# What is your Villager wearing?



## Greninja (Jan 31, 2019)

I didn't see any thread like this on the first page so I wanted to make one where you can show off what your villager or animal villagers are wearing!



I loved the new hat from the white rose cookie but had no idea what to do with it until I remembered I had the grape shirt from one of the gardening events and the witch shoes and they all went together very well!


I decided today I wanted to change my villagers look and used the other grape shirt to match with the confectioner cap!


----------



## The Pennifer (Feb 6, 2019)

I have mine all dressed in Chocolatier  ... lol ... I love this series!
The look on Marshal’s face is priceless and the oven interaction with Bianca is adorable!
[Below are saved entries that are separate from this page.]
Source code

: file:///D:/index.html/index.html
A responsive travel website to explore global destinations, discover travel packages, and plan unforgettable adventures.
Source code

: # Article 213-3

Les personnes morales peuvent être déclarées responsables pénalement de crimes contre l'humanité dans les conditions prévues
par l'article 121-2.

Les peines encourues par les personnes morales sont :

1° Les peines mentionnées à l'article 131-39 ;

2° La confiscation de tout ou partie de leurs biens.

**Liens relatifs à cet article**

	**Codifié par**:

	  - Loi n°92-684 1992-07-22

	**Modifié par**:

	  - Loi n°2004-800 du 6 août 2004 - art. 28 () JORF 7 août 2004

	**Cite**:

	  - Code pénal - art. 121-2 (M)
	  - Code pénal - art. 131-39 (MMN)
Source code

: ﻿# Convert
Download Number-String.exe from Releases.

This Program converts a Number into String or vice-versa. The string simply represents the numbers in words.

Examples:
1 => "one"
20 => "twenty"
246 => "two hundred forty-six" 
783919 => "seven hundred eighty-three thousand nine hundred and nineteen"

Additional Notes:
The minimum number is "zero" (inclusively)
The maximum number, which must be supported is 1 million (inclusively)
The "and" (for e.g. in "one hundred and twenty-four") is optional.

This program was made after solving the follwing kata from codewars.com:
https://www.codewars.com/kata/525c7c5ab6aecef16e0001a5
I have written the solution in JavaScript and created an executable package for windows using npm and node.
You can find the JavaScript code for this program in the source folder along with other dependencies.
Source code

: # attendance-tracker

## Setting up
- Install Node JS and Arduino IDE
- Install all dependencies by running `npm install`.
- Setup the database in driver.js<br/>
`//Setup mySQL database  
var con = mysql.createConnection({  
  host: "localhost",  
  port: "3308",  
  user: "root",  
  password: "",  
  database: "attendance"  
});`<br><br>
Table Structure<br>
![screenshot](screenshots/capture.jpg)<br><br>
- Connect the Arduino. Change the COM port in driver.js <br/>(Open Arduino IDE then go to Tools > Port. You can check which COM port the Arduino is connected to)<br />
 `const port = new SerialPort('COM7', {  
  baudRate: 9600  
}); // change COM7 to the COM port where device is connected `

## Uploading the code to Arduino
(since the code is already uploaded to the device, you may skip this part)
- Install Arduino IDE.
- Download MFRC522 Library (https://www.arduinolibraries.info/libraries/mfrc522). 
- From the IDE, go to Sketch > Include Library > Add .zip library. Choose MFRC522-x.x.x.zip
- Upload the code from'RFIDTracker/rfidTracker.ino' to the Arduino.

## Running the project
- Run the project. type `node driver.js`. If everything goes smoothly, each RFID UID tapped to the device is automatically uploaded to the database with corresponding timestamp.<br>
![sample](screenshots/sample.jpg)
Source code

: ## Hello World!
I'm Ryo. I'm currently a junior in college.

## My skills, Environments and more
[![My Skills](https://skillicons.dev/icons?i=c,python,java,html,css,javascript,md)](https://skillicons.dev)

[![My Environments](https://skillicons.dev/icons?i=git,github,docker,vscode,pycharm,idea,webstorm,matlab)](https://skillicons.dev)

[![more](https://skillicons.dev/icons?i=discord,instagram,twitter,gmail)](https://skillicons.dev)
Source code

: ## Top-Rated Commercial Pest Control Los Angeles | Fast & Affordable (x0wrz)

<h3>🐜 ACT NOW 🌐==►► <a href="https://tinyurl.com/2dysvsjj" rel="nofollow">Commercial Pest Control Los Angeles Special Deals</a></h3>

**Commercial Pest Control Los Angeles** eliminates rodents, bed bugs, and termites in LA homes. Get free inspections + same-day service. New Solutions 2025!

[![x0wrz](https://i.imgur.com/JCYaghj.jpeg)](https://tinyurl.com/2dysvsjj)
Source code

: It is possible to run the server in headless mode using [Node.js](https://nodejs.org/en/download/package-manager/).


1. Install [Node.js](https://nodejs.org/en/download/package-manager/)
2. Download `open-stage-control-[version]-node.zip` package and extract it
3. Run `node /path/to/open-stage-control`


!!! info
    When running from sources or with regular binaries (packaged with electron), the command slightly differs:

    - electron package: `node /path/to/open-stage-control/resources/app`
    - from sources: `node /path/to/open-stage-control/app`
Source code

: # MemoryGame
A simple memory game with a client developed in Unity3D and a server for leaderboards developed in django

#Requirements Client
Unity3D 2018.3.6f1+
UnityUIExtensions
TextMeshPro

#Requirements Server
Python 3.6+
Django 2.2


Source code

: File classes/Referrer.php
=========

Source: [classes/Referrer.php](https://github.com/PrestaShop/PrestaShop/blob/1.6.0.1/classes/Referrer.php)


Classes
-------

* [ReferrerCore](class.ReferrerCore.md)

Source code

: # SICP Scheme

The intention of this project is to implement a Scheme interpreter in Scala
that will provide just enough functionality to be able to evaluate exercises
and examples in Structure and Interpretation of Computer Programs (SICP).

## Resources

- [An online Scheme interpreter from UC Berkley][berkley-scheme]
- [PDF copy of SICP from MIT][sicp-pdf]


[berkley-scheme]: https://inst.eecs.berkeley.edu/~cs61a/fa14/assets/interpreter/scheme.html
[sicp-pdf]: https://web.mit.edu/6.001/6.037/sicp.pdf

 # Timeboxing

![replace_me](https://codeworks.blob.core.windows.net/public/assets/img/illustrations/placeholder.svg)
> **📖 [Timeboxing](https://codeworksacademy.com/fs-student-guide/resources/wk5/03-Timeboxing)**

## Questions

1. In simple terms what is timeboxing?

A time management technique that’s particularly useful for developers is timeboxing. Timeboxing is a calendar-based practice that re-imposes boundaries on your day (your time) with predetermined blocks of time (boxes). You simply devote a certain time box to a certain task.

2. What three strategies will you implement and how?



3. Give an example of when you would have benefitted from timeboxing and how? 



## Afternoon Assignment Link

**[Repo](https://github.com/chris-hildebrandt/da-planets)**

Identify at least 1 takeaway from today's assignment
This game totally amuses me


----------



## lunaboog (Feb 6, 2019)

The clothes I'm wearing are made by *Someone* from *Anytown!* This particular design is called *duck shirt.*


----------



## That Marshal Fangirl (Feb 6, 2019)

PIETR0 said:


> The clothes I'm wearing are made by *Someone* from *Anytown!* This particular design is called *duck shirt.*



This thread is for Pocket Camp, not New Leaf.


----------



## LaBlue0314 (Feb 8, 2019)

At the moment I'm wearing is a red and white dress with white shoes.  She's a little bit hidden behind a gift she got from Bianca.


----------